=== Section Start ===

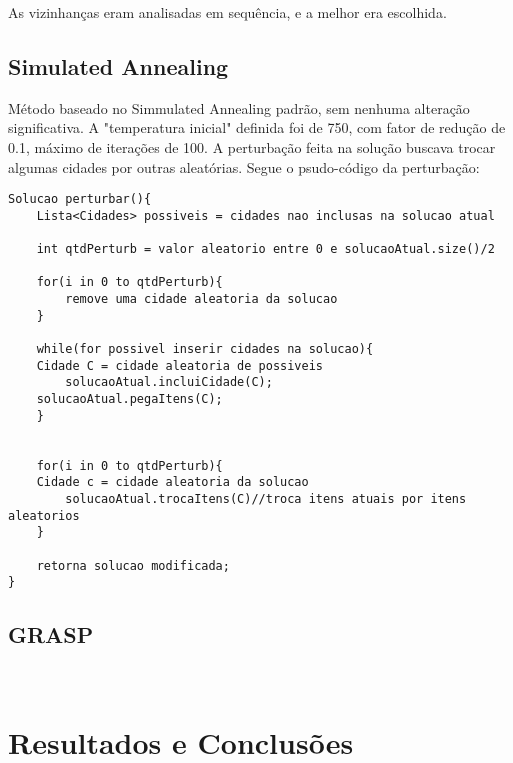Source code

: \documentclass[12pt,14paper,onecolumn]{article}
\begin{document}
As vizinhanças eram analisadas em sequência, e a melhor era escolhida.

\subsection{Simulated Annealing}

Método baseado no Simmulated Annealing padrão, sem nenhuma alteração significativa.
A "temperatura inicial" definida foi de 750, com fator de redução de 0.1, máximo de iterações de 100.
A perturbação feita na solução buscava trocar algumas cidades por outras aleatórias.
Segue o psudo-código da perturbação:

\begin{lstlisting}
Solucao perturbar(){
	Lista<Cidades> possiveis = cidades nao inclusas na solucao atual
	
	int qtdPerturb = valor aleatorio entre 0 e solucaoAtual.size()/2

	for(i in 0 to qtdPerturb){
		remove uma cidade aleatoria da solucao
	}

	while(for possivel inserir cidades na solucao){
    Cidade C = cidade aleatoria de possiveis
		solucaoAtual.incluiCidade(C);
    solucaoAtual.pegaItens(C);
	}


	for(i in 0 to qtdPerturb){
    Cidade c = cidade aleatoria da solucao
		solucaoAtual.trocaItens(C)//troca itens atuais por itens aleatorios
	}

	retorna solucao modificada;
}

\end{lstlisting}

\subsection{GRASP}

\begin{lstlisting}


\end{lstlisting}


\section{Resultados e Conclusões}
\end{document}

=== Section End ===
=== Section Start ===

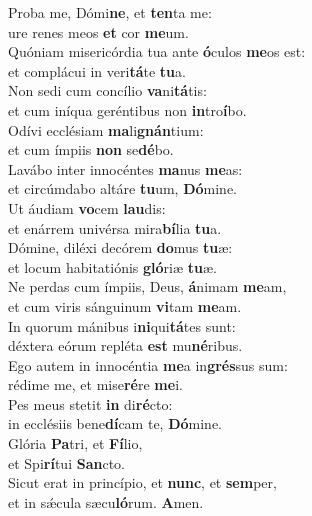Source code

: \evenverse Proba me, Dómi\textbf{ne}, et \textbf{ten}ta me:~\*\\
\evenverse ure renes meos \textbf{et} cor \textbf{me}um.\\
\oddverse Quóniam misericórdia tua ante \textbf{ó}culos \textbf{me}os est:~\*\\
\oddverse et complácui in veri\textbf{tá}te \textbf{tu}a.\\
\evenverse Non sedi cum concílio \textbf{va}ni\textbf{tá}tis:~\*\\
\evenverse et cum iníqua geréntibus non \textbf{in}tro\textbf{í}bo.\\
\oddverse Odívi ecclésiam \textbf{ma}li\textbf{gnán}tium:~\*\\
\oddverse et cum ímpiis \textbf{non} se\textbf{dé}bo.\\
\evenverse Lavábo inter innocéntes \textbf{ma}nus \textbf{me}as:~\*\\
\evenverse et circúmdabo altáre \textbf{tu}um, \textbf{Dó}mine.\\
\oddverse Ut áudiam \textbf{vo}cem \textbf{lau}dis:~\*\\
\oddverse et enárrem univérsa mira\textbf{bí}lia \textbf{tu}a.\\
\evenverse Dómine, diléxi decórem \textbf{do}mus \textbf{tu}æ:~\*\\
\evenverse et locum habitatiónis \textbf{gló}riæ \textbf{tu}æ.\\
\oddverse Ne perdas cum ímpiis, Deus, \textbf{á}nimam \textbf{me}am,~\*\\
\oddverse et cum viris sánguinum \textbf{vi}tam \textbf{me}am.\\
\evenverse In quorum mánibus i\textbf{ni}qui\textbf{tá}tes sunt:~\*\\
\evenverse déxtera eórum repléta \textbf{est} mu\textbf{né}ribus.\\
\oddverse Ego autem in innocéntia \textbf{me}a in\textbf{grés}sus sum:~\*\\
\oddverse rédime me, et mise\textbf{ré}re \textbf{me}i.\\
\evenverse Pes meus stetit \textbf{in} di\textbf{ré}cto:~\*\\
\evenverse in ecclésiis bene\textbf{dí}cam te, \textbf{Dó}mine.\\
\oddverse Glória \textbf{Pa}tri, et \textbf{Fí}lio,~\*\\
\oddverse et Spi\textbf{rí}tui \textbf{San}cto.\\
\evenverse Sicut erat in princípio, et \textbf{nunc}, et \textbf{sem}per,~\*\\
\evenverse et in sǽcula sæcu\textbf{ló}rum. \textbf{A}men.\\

=== Section End ===
=== Section Start ===

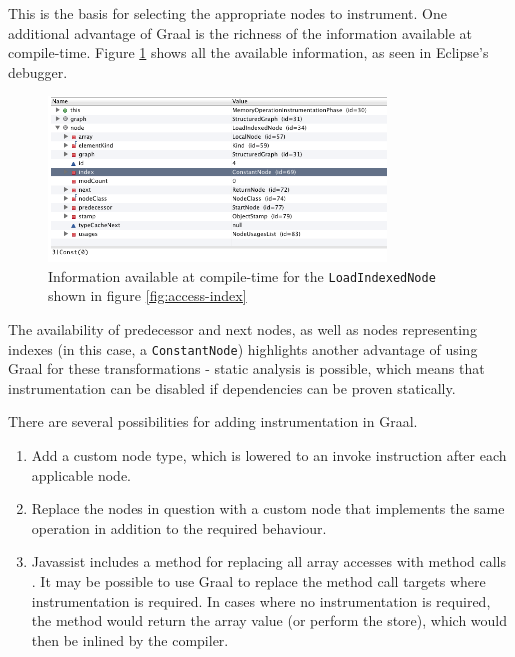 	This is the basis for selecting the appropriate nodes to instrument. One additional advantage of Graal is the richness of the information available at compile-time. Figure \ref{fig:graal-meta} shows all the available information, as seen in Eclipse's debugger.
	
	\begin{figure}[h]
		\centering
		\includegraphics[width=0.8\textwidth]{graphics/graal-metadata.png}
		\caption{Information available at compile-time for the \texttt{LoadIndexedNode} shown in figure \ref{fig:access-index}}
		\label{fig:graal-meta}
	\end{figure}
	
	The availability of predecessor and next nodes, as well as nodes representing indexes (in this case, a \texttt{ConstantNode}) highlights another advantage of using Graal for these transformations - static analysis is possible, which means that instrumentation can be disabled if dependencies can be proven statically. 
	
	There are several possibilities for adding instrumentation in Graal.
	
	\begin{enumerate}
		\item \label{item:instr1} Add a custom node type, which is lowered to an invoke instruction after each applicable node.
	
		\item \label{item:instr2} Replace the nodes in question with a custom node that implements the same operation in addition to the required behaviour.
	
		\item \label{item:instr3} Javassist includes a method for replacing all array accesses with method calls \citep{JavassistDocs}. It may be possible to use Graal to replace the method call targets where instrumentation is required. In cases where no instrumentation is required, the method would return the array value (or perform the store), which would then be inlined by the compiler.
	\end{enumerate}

=== Section End ===

#### [ABOUT THIS EXERCISE]
Show every line of the listing in which the string "texttt" can be found.

#### [EXERCISE RESPONSE]
		\caption{Information available at compile-time for the \texttt{LoadIndexedNode} shown in figure \ref{fig:access-index}}
	The availability of predecessor and next nodes, as well as nodes representing indexes (in this case, a \texttt{ConstantNode}) highlights another advantage of using Graal for these transformations - static analysis is possible, which means that instrumentation can be disabled if dependencies can be proven statically. 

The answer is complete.